CNN.com's Political Ticker blog uncritically repeated the false claim by Sen. John McCain that Sen. Barack Obama favors "hav[ing] the government take over the health care system in America." In fact, Obama has called for individuals to choose their own insurance and has not proposed that the "government take over the health care system in America." CNN has repeatedly uncritically aired -- or repeated -- similar attacks by McCain.
The New York Times' John Harwood wrote that Sen. John McCain "prevailed over a field of Republicans who almost unanimously shared his support for the Iraq war, embrace of President Bush's tax cuts, skepticism toward government-run health care and opposition to abortion rights," while Sen. Barack Obama and Hillary Clinton "both staked out opposite ground from Mr. McCain." But neither Obama nor Clinton has proposed "government-run health care"; the Times has previously pointed out that McCain has "inaccurately described Obama's and Clinton's health care proposals" by likening them to "government-run health care systems."
The Associated Press' Liz Sidoti reported without challenge several attacks Sen. John McCain recently made against Sen. Barack Obama, including what Sidoti referred to as his "ready response" that a "significant difference between myself and Senator Obama" is that "I am not going to dictate that the government decide what your health care is going to be." In fact, Obama's plan does not allow for government control of health care; rather, it calls for individuals to choose their own insurance.
On The Situation Room, Dana Bash uncritically aired a clip of Sen. John McCain saying of health care plans put forward by Sen. Hillary Clinton and Sen. Barack Obama: "This will accomplish one thing only. We will replace the inefficiency, irrationality, and uncontrolled costs of the current system with the inefficiency, irrationality, and uncontrolled costs of a government monopoly." In fact, neither Clinton nor Obama has proposed a "government monopoly" on insurance coverage; rather, both have called for individuals to choose their own insurance.
The New York Post's Charles Hurt wrote that when Sen. Hillary Clinton proposed national health-care reform as first lady, "Americans revolted over her proposals," adding that "she still doesn't understand that most people believe the federal government is the only thing that could actually make health care worse." In fact, recent polling suggests that a majority of Americans support health-care reform proposals that expand the government's role.
On Fox News, Sean Hannity said to Sen. John McCain, "You've said three times in the last week or week and a half that you promised no new taxes. You mean none." In response, McCain said, "None." However, in a Wall Street Journal interview, McCain did not rule out raising taxes.

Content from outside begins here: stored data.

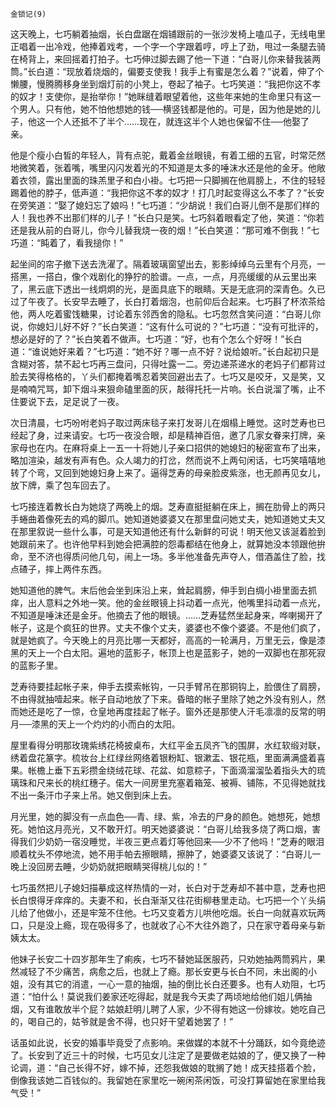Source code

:    金锁记(9) 

   这天晚上，七巧躺着抽烟，长白盘踞在烟铺跟前的一张沙发椅上嗑瓜子，无线电里正唱着一出冷戏，他捧着戏考，一个字一个字跟着哼，哼上了劲，甩过一条腿去骑在椅背上，来回摇着打拍子。七巧伸过脚去踢了他一下道：“白哥儿你来替我装两筒。”长白道：“现放着烧烟的，偏要支使我！我手上有蜜是怎么着？”说着，伸了个懒腰，慢腾腾移身坐到烟灯前的小凳上，卷起了袖子。七巧笑道：“我把你这不孝的奴才！支使你，是抬举你！”她眯缝着眼望着他，这些年来她的生命里只有这一个男人。只有他，她不怕他想她的钱──横竖钱都是他的。可是，因为他是她的儿子，他这一个人还抵不了半个……现在，就连这半个人她也保留不住──他娶了亲。

   他是个瘦小白皙的年轻人，背有点驼，戴着金丝眼镜，有着工细的五官，时常茫然地微笑着，张着嘴，嘴里闪闪发着光的不知道是太多的唾沫水还是他的金牙。他敞着衣领，露出里面的珠羔里子和白小褂。七巧把一只脚搁在他肩膀上，不住的轻轻踢着他的脖子，低声道：“我把你这不孝的奴才！打几时起变得这么不孝了？”长安在旁笑道：“娶了媳妇忘了娘吗！”七巧道：“少胡说！我们白哥儿倒不是那们样的人！我也养不出那们样的儿子！”长白只是笑。七巧斜着眼看定了他，笑道：“你若还是我从前的白哥儿，你今儿替我烧一夜的烟！”长白笑道：“那可难不倒我！”七巧道：“盹着了，看我搥你！”

   起坐间的帘子撤下送去洗濯了。隔着玻璃窗望出去，影影绰绰乌云里有个月亮，一搭黑，一搭白，像个戏剧化的狰狞的脸谱。一点，一点，月亮缓缓的从云里出来了，黑云底下透出一线炯炯的光，是面具底下的眼睛。天是无底洞的深青色。久已过了午夜了。长安早去睡了，长白打着烟泡，也前仰后合起来。七巧斟了杯浓茶给他，两人吃着蜜饯糖果，讨论着东邻西舍的隐私。七巧忽然含笑问道：“白哥儿你说，你媳妇儿好不好？”长白笑道：“这有什么可说的？”七巧道：“没有可批评的，想必是好的了？”长白笑着不做声。七巧道：“好，也有个怎么个好呀！”长白道：“谁说她好来着？”七巧道：“她不好？哪一点不好？说给娘听。”长白起初只是含糊对答，禁不起七巧再三盘问，只得吐露一二。旁边递茶递水的老妈子们都背过脸去笑得格格的，丫头们都掩着嘴忍着笑回避出去了。七巧又是咬牙，又是笑，又是喃喃咒骂，卸下烟斗来狠命磕里面的灰，敲得托托一片响。长白说溜了嘴，止不住要说下去，足足说了一夜。

   次日清晨，七巧吩咐老妈子取过两床毯子来打发哥儿在烟榻上睡觉。这时芝寿也已经起了身，过来请安。七巧一夜没合眼，却是精神百倍，邀了几家女眷来打牌，亲家母也在内。在麻将桌上一五一十将她儿子亲口招供的她媳妇的秘密宣布了出来，略加渲染，越发有声有色。众人竭力的打岔，然而说不上两句闲话，七巧笑嘻嘻地转了个弯，又回到她媳妇身上来了。逼得芝寿的母亲脸皮紫涨，也无颜再见女儿，放下牌，乘了包车回去了。

   七巧接连着教长白为她烧了两晚上的烟。芝寿直挺挺躺在床上，搁在肋骨上的两只手蜷曲着像死去的鸡的脚爪。她知道她婆婆又在那里盘问她丈夫，她知道她丈夫又在那里叙说一些什么事，可是天知道他还有什么新鲜的可说！明天他又该涎着脸到她跟前来了。也许他早料到她会把满腔的怨毒都结在他身上，就算她没本领跟他拚命，至不济也得质问他几句，闹上一场。多半他准备先声夺人，借酒盖住了脸，找点碴子，摔上两件东西。

   她知道他的脾气。末后他会坐到床沿上来，耸起肩膀，伸手到白绸小褂里面去抓痒，出人意料之外地一笑。他的金丝眼镜上抖动着一点光，他嘴里抖动着一点光，不知道是唾沫还是金牙。他摘去了他的眼镜。……芝寿猛然坐起身来，哗喇揭开了帐子，这是个疯狂的世界。丈夫不像个丈夫，婆婆也不像个婆婆。不是他们疯了，就是她疯了。今天晚上的月亮比哪一天都好，高高的一轮满月，万里无云，像是漆黑的天上一个白太阳。遍地的蓝影子，帐顶上也是蓝影子，她的一双脚也在那死寂的蓝影子里。

   芝寿待要挂起帐子来，伸手去摸索帐钩，一只手臂吊在那铜钩上，脸偎住了肩膀，不由得就抽噎起来。帐子自动地放了下来。昏暗的帐子里除了她之外没有别人，然而她还是吃了一惊，仓皇地再度挂起了帐子。窗外还是那使人汗毛凛凛的反常的明月──漆黑的天上一个灼灼的小而白的太阳。

   屋里看得分明那玫瑰紫绣花椅披桌布，大红平金五凤齐飞的围屏，水红软缎对联，绣着盘花篆字。梳妆台上红绿丝网络着银粉缸、银漱盂、银花瓶，里面满满盛着喜果。帐檐上垂下五彩攒金绕绒花球、花盆、如意粽子，下面滴溜溜坠着指头大的琉璃珠和尺来长的桃红穗子。偌大一间房里充塞着箱笼、被褥、铺陈，不见得她就找不出一条汗巾子来上吊。她又倒到床上去。

   月光里，她的脚没有一点血色──青、绿、紫，冷去的尸身的颜色。她想死，她想死。她怕这月亮光，又不敢开灯。明天她婆婆说：“白哥儿给我多烧了两口烟，害得我们少奶奶一宿没睡觉，半夜三更点着灯等他回来──少不了他吗！”芝寿的眼泪顺着枕头不停地流，她不用手帕去擦眼睛，擦肿了，她婆婆又该说了：“白哥儿一晚上没回房去睡，少奶奶就把眼睛哭得桃儿似的！”

   七巧虽然把儿子媳妇描摹成这样热情的一对，长白对于芝寿却不甚中意，芝寿也把长白恨得牙痒痒的。夫妻不和，长白渐渐又往花街柳巷里走动。七巧把一个丫头绢儿给了他做小，还是牢笼不住他。七巧又变着方儿哄他吃烟。长白一向就喜欢玩两口，只是没上瘾，现在吸得多了，也就收了心不大往外跑了，只在家守着母亲与新姨太太。

   他妹子长安二十四岁那年生了痢疾，七巧不替她延医服药，只劝她抽两筒鸦片，果然减轻了不少痛苦，病愈之后，也就上了瘾。那长安更与长白不同，未出阁的小姐，没有其它的消遣，一心一意的抽烟，抽的倒比长白还要多。也有人劝阻，七巧道：“怕什么！莫说我们姜家还吃得起，就是我今天卖了两顷地给他们姐儿俩抽烟，又有谁敢放半个屁？姑娘赶明儿聘了人家，少不得有她这一份嫁妆。她吃自己的，喝自己的，姑爷就是舍不得，也只好干望着她罢了！”

   话虽如此说，长安的婚事毕竟受了点影响。来做媒的本就不十分踊跃，如今竟绝迹了。长安到了近三十的时候，七巧见女儿注定了是要做老姑娘的了，便又换了一种论调，道：“自己长得不好，嫁不掉，还怨我做娘的耽搁了她！成天挂搭着个脸，倒像我该她二百钱似的。我留她在家里吃一碗闲茶闲饭，可没打算留她在家里给我气受！”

Later in the Fox News interview, Hannity suggested that Sen. Hillary Clinton's health care proposal would "nationalize health care," and McCain replied, "We tried this. We've seen this movie before back in 1993, OK? And it is a government takeover." In fact, Clinton's proposal would not "nationalize health care" or seek a "government takeover" of it.
On Morning Joe, Chris Matthews asserted that "if a Democrat were smart, who gets elected president, they wouldn't go back to the old Canadian model ... single-payer model." In fact, neither Sen. Barack Obama nor Sen. Hillary Clinton has proposed a health-care plan that resembles the Canadian health-care system or a "single-payer model." Matthews also suggested that the Democratic candidates should "take something that looks practical out of Massachusetts with Mitt Romney... and put [their] name on it" and "try some kind of mandated benefit." However, Obama's and Clinton's health-care proposals both include "mandated benefit[s]," and Clinton's plan has drawn comparisons to the plan Romney implemented in Massachusetts.